I'm trying to write a script and one of the parts of the script requires me to concatenate some variables together to create a URL.
REPO_URL='https://github.com/Example/Repo.Game/'
FILENAME='Example.Game-linux.zip'
latest_version="$(curl -LIs "${REPO_URL}/releases/latest" | grep -i '^location:' | cut -d' ' -f2 | cut -d'/' -f8)"
echo "$latest_version"
echo "$FILENAME"
echo "$REPO_URL"
echo "${REPO_URL}releases/download/${latest_version}/${FILENAME}"
Output:
2.0.5164
Example.Game-linux.zip
https://github.com/Example/Repo.Game/
/Example.Game-linux.ziple/Repo.Game/releases/download/2.0.5164
My actual output:
2.0.5164
Oxide.Rust-linux.zip
https://github.com/OxideMod/Oxide.Rust/
/Oxide.Rust-linux.zipideMod/Oxide.Rust/releases/download/2.0.5164
It looks like some kind of overflow problem? I'm not exactly sure. I added abcabc to the filename and the output became
/Oxide.Rust-linux.zipabcabc/Oxide.Rust/releases/download/2.0.5164
Any help would be appreciated.
I resolved the problem by removing the carriage return value from the variable.

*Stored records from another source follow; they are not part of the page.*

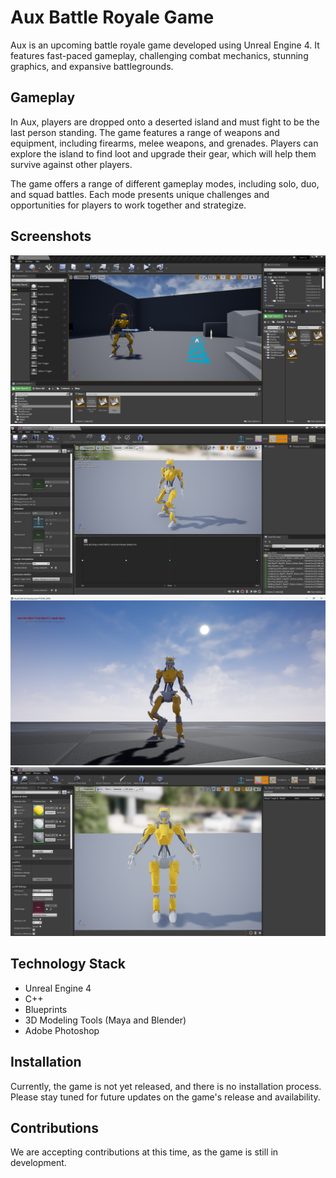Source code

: # Aux Battle Royale Game

Aux is an upcoming battle royale game developed using Unreal Engine 4. It features fast-paced gameplay, challenging combat mechanics, stunning graphics, and expansive battlegrounds.

## Gameplay

In Aux, players are dropped onto a deserted island and must fight to be the last person standing. The game features a range of weapons and equipment, including firearms, melee weapons, and grenades. Players can explore the island to find loot and upgrade their gear, which will help them survive against other players.

The game offers a range of different gameplay modes, including solo, duo, and squad battles. Each mode presents unique challenges and opportunities for players to work together and strategize.

## Screenshots

![Aux Battle Royale Game Screenshot 1](AUX%20(Batlle%20Royale%20Game)/Screenshot/AuxScreenshot1.png)
![Aux Battle Royale Game Screenshot 2](AUX%20(Batlle%20Royale%20Game)/Screenshot/AuxScreenshot2.png)
![Aux Battle Royale Game Screenshot 3](AUX%20(Batlle%20Royale%20Game)/Screenshot/AuxScreenshot3.png)
![Aux Battle Royale Game Screenshot 4](AUX%20(Batlle%20Royale%20Game)/Screenshot/AuxScreenshot4.png)

## Technology Stack

- Unreal Engine 4
- C++
- Blueprints
- 3D Modeling Tools (Maya and Blender)
- Adobe Photoshop

## Installation

Currently, the game is not yet released, and there is no installation process. Please stay tuned for future updates on the game's release and availability.

## Contributions

We are accepting contributions at this time, as the game is still in development.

tr -d '\r' seems to have resolved it. I'm not sure where the variable came from and if anyone has advice on how to clean up this mess I would love some advice.
latest_version="$(curl -LIs "${REPO_URL}/releases/latest" | grep -i '^location:' | cut -d' ' -f2 | cut -d'/' -f8 | tr -d '\r')

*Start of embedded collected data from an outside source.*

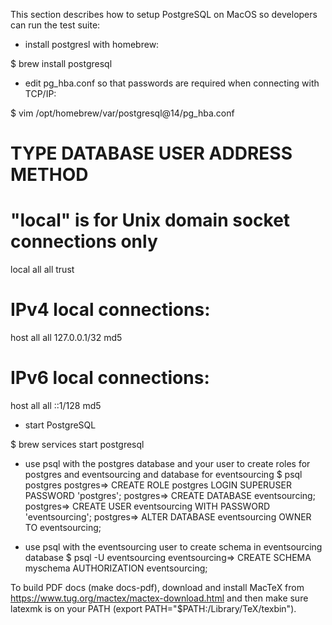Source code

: This section describes how to setup PostgreSQL on MacOS so developers can run the test suite:

- install postgresl with homebrew:

$ brew install postgresql

- edit pg_hba.conf so that passwords are required when connecting with TCP/IP:

$ vim /opt/homebrew/var/postgresql@14/pg_hba.conf

# TYPE  DATABASE        USER            ADDRESS                 METHOD
# "local" is for Unix domain socket connections only
local   all             all                                     trust
# IPv4 local connections:
host    all             all             127.0.0.1/32            md5
# IPv6 local connections:
host    all             all             ::1/128                 md5

- start PostgreSQL

$ brew services start postgresql

- use psql with the postgres database and your user to create roles for postgres and eventsourcing and database for eventsourcing
$ psql postgres
postgres=> CREATE ROLE postgres LOGIN SUPERUSER PASSWORD 'postgres';
postgres=> CREATE DATABASE eventsourcing;
postgres=> CREATE USER eventsourcing WITH PASSWORD 'eventsourcing';
postgres=> ALTER DATABASE eventsourcing OWNER TO eventsourcing;

- use psql with the eventsourcing user to create schema in eventsourcing database
$ psql -U eventsourcing
eventsourcing=> CREATE SCHEMA myschema AUTHORIZATION eventsourcing;


To build PDF docs (make docs-pdf), download and install MacTeX from https://www.tug.org/mactex/mactex-download.html
and then make sure latexmk is on your PATH (export PATH="$PATH:/Library/TeX/texbin").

You can use ANSI quoting, and variable substitution to remove control characters from variables without having to invoke sub-shells.

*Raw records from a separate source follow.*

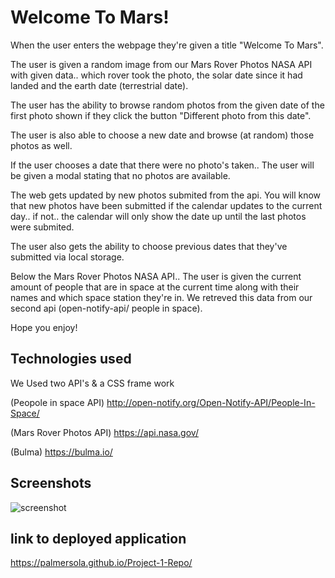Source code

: # Welcome To Mars!

When the user enters the webpage they're given a title "Welcome To Mars".

The user is given a random image from our Mars Rover Photos NASA API with given data.. which rover took the photo, the solar date since it had landed and the earth date (terrestrial date).

The user has the ability to browse random photos from the given date of the first photo shown if they click the button "Different photo from this date".

The user is also able to choose a new date and browse (at random) those photos as well.

If the user chooses a date that there were no photo's taken.. The user will be given a modal stating that no photos are available.

The web gets updated by new photos submited from the api. You will know that new photos have been submitted if the calendar updates to the current day.. if not.. the calendar will only show the date up until the last photos were submited.

The user also gets the ability to choose previous dates that they've submitted via local storage.

Below the Mars Rover Photos NASA API.. The user is given the current amount of people that are in space at the current time along with their names and which space station they're in. We retreved this data from our second api (open-notify-api/ people in space).

Hope you enjoy!

## Technologies used

We Used two API's & a CSS frame work

(Peopole in space API)
http://open-notify.org/Open-Notify-API/People-In-Space/

(Mars Rover Photos API)
https://api.nasa.gov/

(Bulma)
https://bulma.io/

## Screenshots

![screenshot]()

## link to deployed application

https://palmersola.github.io/Project-1-Repo/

ANSI quoting uses the special format $'\*' to represent special characters. For example use $'\t' for tab, $'\n' for new-line and $'\r' for carriage-return.
Variable substitution uses extra characters at the end of the variable name to perform actions on the variable. For example
${variable//[pattern]/[substitution]} will replace all instances of [pattern] in ${variable} with [substitution].
${variable%[pattern]} will remove [pattern] from ${variable} if it is at the end.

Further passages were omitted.